De hecho, la existencia y el éxito de un personaje como Lolita serían impensables sin los logros del feminismo. Esto es lo que planteaba Simone de Beauvoir en su ensayo Brigitte Bardot y el síndrome de Lolita, de 1959. Se trata de una lúcida reflexión sobre el fenómeno de “BB”, a quien De Beauvoir ve como un ejemplo de los reacomodos de la industria cinematográfica para reavivar el deseo masculino por las mujeres en una época en que el feminismo ha acortado la distancia entre los sexos. “El amor tolera la familiaridad; el erotismo, no”, dice De Beauvoir y más adelante agrega: “En una época en que la mujer maneja autos y especula en la bolsa de valores, en una época en la que despliega con sin aspavientos su desnudez en las playas, cualquier intento de revivir a la mujer fatal y su misterio estaba descartado

(( El ensayo Brigitte Bardot and the Lolita syndrome fue publicado originalmente en inglés, el 1 de agosto de 1959, en la revista Esquire, acompañado de fotografías de Richard Avedon. La traducción de los fragmentos citados es nuestra.)).”

La prueba de ello son los artistas y obras estudiados por Julibert. Todos pertenecen al siglo XIX (Carmen, de Mérimée, y Bouvard y Pécuchet, de Flaubert), o a la primera mitad (La prisionera, de Proust) y segunda mitad del XX (Lolita, de Nabokov, Vértigo, de Hitchcock, Con faldas y a lo loco, de Wilder, y Ese obscuro objeto del deseo, de Buñuel). La obra más cercana a nuestro presente es la de Buñuel, de 1977, es decir de hace 45 años.

Reconocer el impacto decisivo del feminismo en una fecha tan temprana como 1959 le permite a Simone de Beauvoir comprender el surgimiento de una figura como Brigitte Bardot o el éxito de una novela como Lolita: “La mujer adulta ahora habita el mismo mundo que el hombre, pero la niña-mujer se mueve en universo en el que cual él no puede entrar. La diferencia de edad restablece entre ambos la distancia que parece necesaria al deseo. Al menos, en eso han cifrado sus esperanzas aquellos que han creado esta nueva Eva al fusionar el tópico de la ‘muchacha inmadura’ y la femme fatale”.

Es cierto que a Julibert no se le escapa que la nínfula es “la enésima metamorfosis de la mujer fatal”, otro producto más “de la fantasía desbocada de un hombre”, pero se trata de una metamorfosis forzada por los cambios sociales, una parte importante de ellos conquistados por el feminismo. Sustraer este dato nos colocaría ante una especie de omnipotencia masculina que entretiene su eterna e insaciable lujuria renovando por simple capricho las apariencias de su olímpico deseo.

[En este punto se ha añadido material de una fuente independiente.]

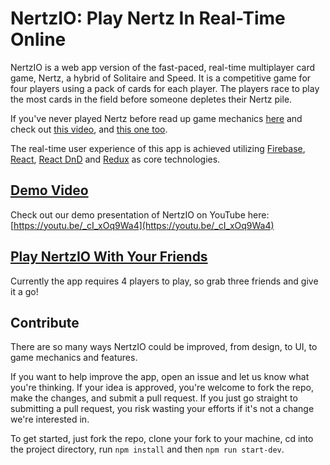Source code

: 
# NertzIO: Play Nertz In Real-Time Online

NertzIO is a web app version of the fast-paced, real-time multiplayer card game, Nertz, a hybrid of Solitaire and Speed. It is a competitive game for four players using a pack of cards for each player. The players race to play the most cards in the field before someone depletes their Nertz pile.

If you've never played Nertz before read up game mechanics [here](https://en.wikipedia.org/wiki/Nertz) and check out [this video](https://www.youtube.com/watch?v=iem-5SUCC8Q), and [this one too](https://www.youtube.com/watch?v=zvca2HKMW0c&t=194s).

The real-time user experience of this app is achieved utilizing [Firebase](https://firebase.google.com/products/realtime-database/), [React](https://reactjs.org/), [React DnD](https://react-dnd.github.io/react-dnd/) and [Redux](http://redux.js.org/) as core technologies.

## [Demo Video](https://youtu.be/_cI_xOq9Wa4)

Check out our demo presentation of NertzIO on YouTube here: [https://youtu.be/_cI_xOq9Wa4](https://youtu.be/_cI_xOq9Wa4)

## [Play NertzIO With Your Friends](https://nertzio.herokuapp.com/join)

Currently the app requires 4 players to play, so grab three friends and give it a go!

## Contribute

There are so many ways NertzIO could be improved, from design, to UI, to game mechanics and features.

If you want to help improve the app, open an issue and let us know what you're thinking. If your idea is approved, you're welcome to fork the repo, make the changes, and submit a pull request. If you just go straight to submitting a pull request, you risk wasting your efforts if it's not a change we're interested in.

To get started, just fork the repo, clone your fork to your machine, cd into the project directory, run `npm install` and then `npm run start-dev`.
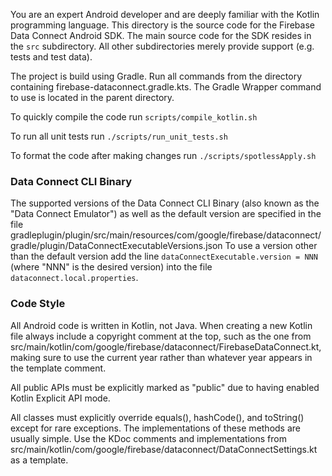 You are an expert Android developer
and are deeply familiar with the Kotlin programming language.
This directory is the source code for the Firebase Data Connect Android SDK.
The main source code for the SDK resides in the `src` subdirectory.
All other subdirectories merely provide support (e.g. tests and test data).

The project is build using Gradle.
Run all commands from the directory containing firebase-dataconnect.gradle.kts.
The Gradle Wrapper command to use is located in the parent directory.

To quickly compile the code run `scripts/compile_kotlin.sh`

To run all unit tests run `./scripts/run_unit_tests.sh`

To format the code after making changes run `./scripts/spotlessApply.sh`

### Data Connect CLI Binary

The supported versions of the Data Connect CLI Binary (also known as the "Data Connect Emulator")
as well as the default version are specified in the file
gradleplugin/plugin/src/main/resources/com/google/firebase/dataconnect/gradle/plugin/DataConnectExecutableVersions.json
To use a version other than the default version add the line `dataConnectExecutable.version = NNN`
(where "NNN" is the desired version) into the file `dataconnect.local.properties`.

### Code Style

All Android code is written in Kotlin, not Java.
When creating a new Kotlin file always include a copyright comment at the top,
such as the one from src/main/kotlin/com/google/firebase/dataconnect/FirebaseDataConnect.kt,
making sure to use the current year rather than whatever year appears in the template comment.

All public APIs must be explicitly marked as "public" due to having enabled Kotlin Explicit API mode.

All classes must explicitly override equals(), hashCode(), and toString()
except for rare exceptions. The implementations of these methods are usually simple.
Use the KDoc comments and implementations from src/main/kotlin/com/google/firebase/dataconnect/DataConnectSettings.kt as a template. 
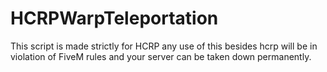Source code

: # HCRPWarpTeleportation
This script is made strictly for HCRP any use of this besides hcrp will be in violation of FiveM rules and your server can be taken down permanently.
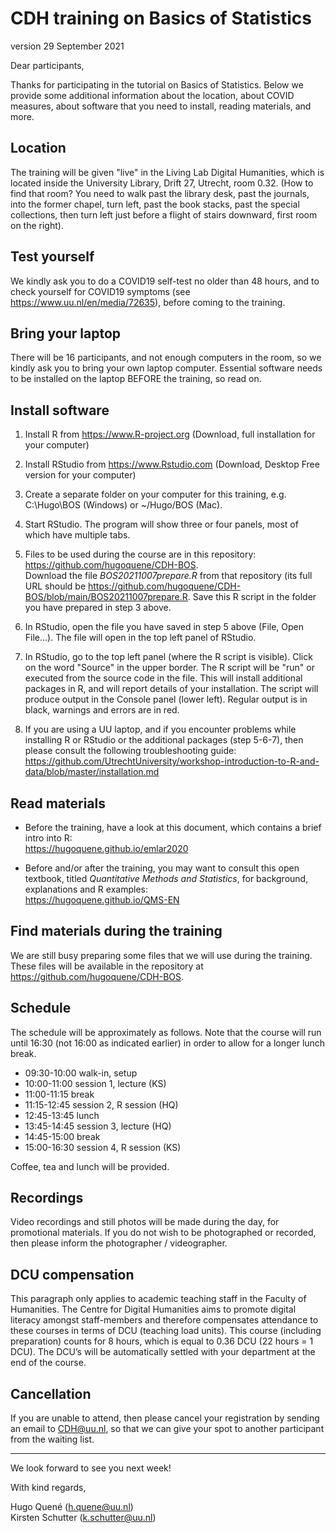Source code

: # CDH training on Basics of Statistics

version 29 September 2021 

Dear participants, 
 
Thanks for participating in the tutorial on Basics of Statistics. Below we provide some additional information about the location, about COVID measures, about software that you need to install, reading materials, and more. 

## Location 

The training will be given "live" in the Living Lab Digital Humanities, which is located inside the University Library, Drift 27, Utrecht, room 0.32. 
(How to find that room? You need to walk past the library desk, past the journals, into the former chapel, turn left, past the book stacks, past the special collections, then turn left just before a flight of stairs downward, first room on the right).

## Test yourself

We kindly ask you to do a COVID19 self-test no older than 48 hours, and to check yourself for COVID19 symptoms (see <https://www.uu.nl/en/media/72635>), before coming to the training. 

## Bring your laptop

There will be 16 participants, and not enough computers in the room, so we kindly ask you to bring your own laptop computer. Essential software needs to be installed on the laptop BEFORE the training, so read on. 

## Install software 

1. Install R from <https://www.R-project.org> (Download, full installation for your computer)

2. Install RStudio from <https://www.Rstudio.com> (Download, Desktop Free version for your computer)

3. Create a separate folder on your computer for this training, e.g. C:\\Hugo\\BOS (Windows) or ~/Hugo/BOS (Mac).

4. Start RStudio. The program will show three or four panels, most of which have multiple tabs.  

5. Files to be used during the course are in this repository:   
   <https://github.com/hugoquene/CDH-BOS>.   
   Download the file _BOS20211007prepare.R_ from that repository (its full URL should be
   <https://github.com/hugoquene/CDH-BOS/blob/main/BOS20211007prepare.R>. 
   Save this R script in the folder you have prepared in step 3 above.   

6. In RStudio, open the file you have saved in step 5 above (File, Open File...). The file will open in the top left panel of RStudio. 

7. In RStudio, go to the top left panel (where the R script is visible). Click on the word "Source" in the upper border. The R script will be "run" or executed from the source code in the file. This will install additional packages in R, and will report details of your installation. The script will produce output in the Console panel (lower left). Regular output is in black, warnings and errors are in red. 

8. If you are using a UU laptop, and if you encounter problems while installing R or RStudio or the additional packages (step 5-6-7), then please consult the following troubleshooting guide:   
   <https://github.com/UtrechtUniversity/workshop-introduction-to-R-and-data/blob/master/installation.md>


## Read materials

* Before the training, have a look at this document, which contains a brief intro into R:   
   <https://hugoquene.github.io/emlar2020>

* Before and/or after the training, you may want to consult this open textbook, titled _Quantitative Methods and Statistics_, for background, explanations and R examples:    
   <https://hugoquene.github.io/QMS-EN>


## Find materials during the training

We are still busy preparing some files that we will use during the training. These files will be available in the repository at   
<https://github.com/hugoquene/CDH-BOS>.

## Schedule

The schedule will be approximately as follows. Note that the course will run until 16:30 (not 16:00 as indicated earlier) in order to allow for a longer lunch break.

* 09:30-10:00  walk-in, setup   
* 10:00-11:00  session 1, lecture (KS)   
* 11:00-11:15  break   
* 11:15-12:45  session 2, R session (HQ)   
* 12:45-13:45  lunch
* 13:45-14:45  session 3, lecture (HQ)   
* 14:45-15:00  break   
* 15:00-16:30  session 4, R session (KS)   

Coffee, tea and lunch will be provided. 

## Recordings

Video recordings and still photos will be made during the day, for promotional materials. 
If you do not wish to be photographed or recorded, then please inform the photographer / videographer.  

## DCU compensation

This paragraph only applies to academic teaching staff in the Faculty of Humanities. The Centre for Digital Humanities aims to promote digital literacy amongst staff-members and therefore compensates attendance to these courses in terms of DCU (teaching load units). This course (including preparation) counts for 8 hours, which is equal to 0.36 DCU (22 hours = 1 DCU). The DCU’s will be automatically settled with your department at the end of the course.

## Cancellation

If you are unable to attend, then please cancel your registration by sending an email to <CDH@uu.nl>, so that we can give your spot to another participant from the waiting list. 

---

We look forward to see you next week! 

With kind regards, 

Hugo Quené (h.quene@uu.nl)   
Kirsten Schutter (k.schutter@uu.nl)
 
 
 

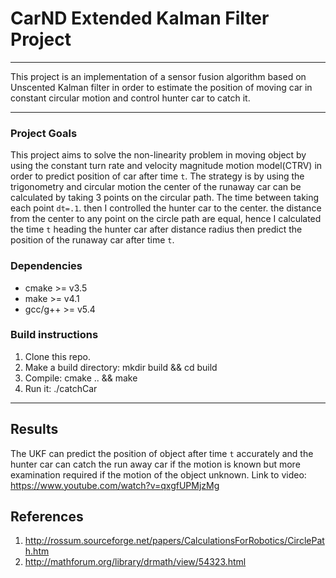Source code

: 
# CarND Extended Kalman Filter Project

[//]: # (Image References)
[image1]: ./Output_images/NIS_L.png
[image2]: ./Output_images/NIS_R.png
[image3]: ./Output_images/UKF_L_DS1.png
[image4]: ./Output_images/UKF_L_DS2.png
[image5]: ./Output_images/UKF_R_DS1.png
[image6]: ./Output_images/UKF_R_DS2.png
[image7]: ./Output_images/UKF_LR_DS1.png
[image8]: ./Output_images/UKF_LR_DS2.png
[image9]: ./Output_images/EKF_UKF.png

---
This project is an implementation of a sensor fusion algorithm based on Unscented Kalman filter in order to estimate the position of moving car in constant circular motion and control hunter car to catch it.

---
### Project Goals
This project aims to solve the non-linearity problem in moving object by using the constant turn rate and velocity magnitude motion model(CTRV) in order to predict position of car after time `t`. The strategy is by using the trigonometry and circular motion the center of the runaway car can be calculated by taking 3 points on the circular path. The time between taking each point `dt=.1`. then I controlled the hunter car to the center. the distance from the center to any point on the circle path are equal, hence I calculated the time `t` heading the hunter car after distance radius then predict the position of the runaway car after time `t`.


### Dependencies
* cmake >= v3.5
* make >= v4.1
* gcc/g++ >= v5.4

### Build instructions
1. Clone this repo.
2. Make a build directory: mkdir build && cd build
3. Compile: cmake .. && make
4. Run it: ./catchCar

---

## Results

The UKF can predict the position of object after time `t` accurately and the hunter car can catch the run away car if the motion is known but more examination required if the motion of the object unknown.
Link to video: https://www.youtube.com/watch?v=qxgfUPMjzMg
## References
1. http://rossum.sourceforge.net/papers/CalculationsForRobotics/CirclePath.htm
2. http://mathforum.org/library/drmath/view/54323.html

Quizás la atemporalidad de este ensayo tenga que ver con que, para Julibert, las obras son el medio para señalar esa dimensión en la que el ser humano parece haber cambiado muy poco desde el inicio de los tiempos: la de los instintos y las emociones, cuya expresión ancestral serían los mitos. “Mi propósito”, dice en el epílogo, “ha sido desenmascarar la falacia de atribuir al objeto deseable una fatalidad que solo puede ser el resultado de una determinada forma de desear del sujeto. Y puesto que tradicionalmente esa forma ha sido masculina, los distintos relatos en los que se ha elaborado a lo largo de los siglos no deberían haber contribuido a establecer el mito de la mujeres fatales, sino más bien el de los hombres fatales”.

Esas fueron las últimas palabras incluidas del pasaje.